"""

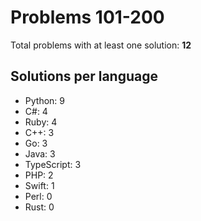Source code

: # Problems 101-200

Total problems with at least one solution: **12**

## Solutions per language

- Python: 9
- C#: 4
- Ruby: 4
- C++: 3
- Go: 3
- Java: 3
- TypeScript: 3
- PHP: 2
- Swift: 1
- Perl: 0
- Rust: 0
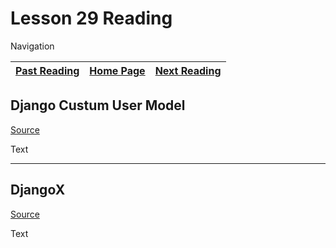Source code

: # Lesson 29 Reading

Navigation

| [Past Reading](../Read-28/README.md) | [Home Page](../README.md) | [Next Reading](../Read-30/README.md) |
| ------------ | --------- | ------------ |

## Django Custum User Model

[Source](https://learndjango.com/tutorials/django-custom-user-model)

Text

---

## DjangoX

[Source](https://github.com/wsvincent/djangox)

Text
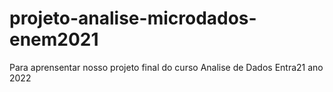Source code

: # projeto-analise-microdados-enem2021
Para aprensentar nosso projeto final do curso Analise de Dados Entra21 ano 2022
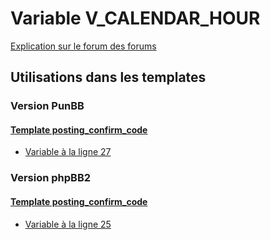 # Variable V_CALENDAR_HOUR
[Explication sur le forum des forums](http://forum.forumactif.com/t294113-listing-des-variables#V_CALENDAR_HOUR)
## Utilisations dans les templates
### Version PunBB
#### [Template posting_confirm_code](punbb/posting_confirm_code.md)
* [Variable à la ligne 27](../punbb/posting_confirm_code.tpl#L27)
### Version phpBB2
#### [Template posting_confirm_code](subsilver/posting_confirm_code.md)
* [Variable à la ligne 25](../subsilver/posting_confirm_code.tpl#L25)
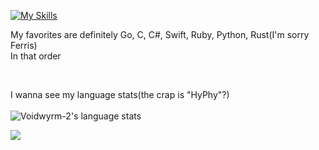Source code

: [![My Skills](https://skillicons.dev/icons?i=go,cs,swift,ruby,ts,git,kotlin,py,rust,js,html,css,lua,arm)](https://skillicons.dev)
<br>

My favorites are definitely Go, C, C#, Swift, Ruby, Python, Rust(I'm sorry Ferris)<br>
In that order

<br>

I wanna see my language stats(the crap is "HyPhy"?)<br><br>
![Voidwyrm-2's language stats](https://github-readme-stats.vercel.app/api/top-langs/?username=voidwyrm-2&layout=compact&theme=synthwave&langs_count=20)


<p align="left">
	<img src="https://raw.githubusercontent.com/catppuccin/catppuccin/main/assets/footers/gray0_ctp_on_line.svg?sanitize=true" />
</p>
<!--https://github.com/catppuccin-->
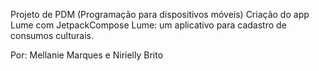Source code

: Projeto de PDM (Programação para dispositivos móveis)
Criação do app Lume com JetpackCompose
Lume: um aplicativo para cadastro de consumos culturais.

Por: Mellanie Marques e Nirielly Brito
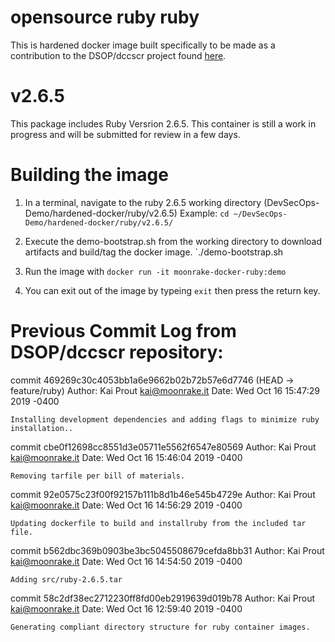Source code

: # opensource ruby ruby

This is hardened docker image built specifically to be made as a contribution to the DSOP/dccscr project found [here](https://dccscr.dsop.io/dsop/dccscr).

# v2.6.5
This package includes Ruby Versrion 2.6.5. This container is still a work in progress and will be submitted for review in a few days.

# Building the image
1. In a terminal, navigate to the ruby 2.6.5 working directory (DevSecOps-Demo/hardened-docker/ruby/v2.6.5)
   Example: `cd ~/DevSecOps-Demo/hardened-docker/ruby/v2.6.5/`
2. Execute the demo-bootstrap.sh from the working directory to download artifacts and build/tag the docker image.
   `./demo-bootstrap.sh
3. Run the image with `docker run -it moonrake-docker-ruby:demo`

4. You can exit out of the image by typeing `exit` then press the return key.

# Previous Commit Log from DSOP/dccscr repository:
commit 469269c30c4053bb1a6e9662b02b72b57e6d7746 (HEAD -> feature/ruby)
Author: Kai Prout <kai@moonrake.it>
Date:   Wed Oct 16 15:47:29 2019 -0400

    Installing development dependencies and adding flags to minimize ruby installation..

commit cbe0f12698cc8551d3e05711e5562f6547e80569
Author: Kai Prout <kai@moonrake.it>
Date:   Wed Oct 16 15:46:04 2019 -0400

    Removing tarfile per bill of materials.

commit 92e0575c23f00f92157b111b8d1b46e545b4729e
Author: Kai Prout <kai@moonrake.it>
Date:   Wed Oct 16 14:56:29 2019 -0400

    Updating dockerfile to build and installruby from the included tar file.

commit b562dbc369b0903be3bc5045508679cefda8bb31
Author: Kai Prout <kai@moonrake.it>
Date:   Wed Oct 16 14:54:50 2019 -0400

    Adding src/ruby-2.6.5.tar

commit 58c2df38ec2712230ff8fd00eb2919639d019b78
Author: Kai Prout <kai@moonrake.it>
Date:   Wed Oct 16 12:59:40 2019 -0400

    Generating compliant directory structure for ruby container images.
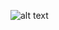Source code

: ![alt text](https://www.canva.com/design/DAE84mvQNj8/MZ4mRRRv34skCWsgjYQuKA/view?utm_content=DAE84mvQNj8&utm_campaign=share_your_design&utm_medium=link&utm_source=shareyourdesignpanel)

"""

• _What is expected_:
Your answer must be a copy of every line in the data above that holds the string "language".

• _Solution below_:
## Solutions per language
I wanna see my language stats(the crap is "HyPhy"?)<br><br>
![Voidwyrm-2's language stats](https://github-readme-stats.vercel.app/api/top-langs/?username=voidwyrm-2&layout=compact&theme=synthwave&langs_count=20)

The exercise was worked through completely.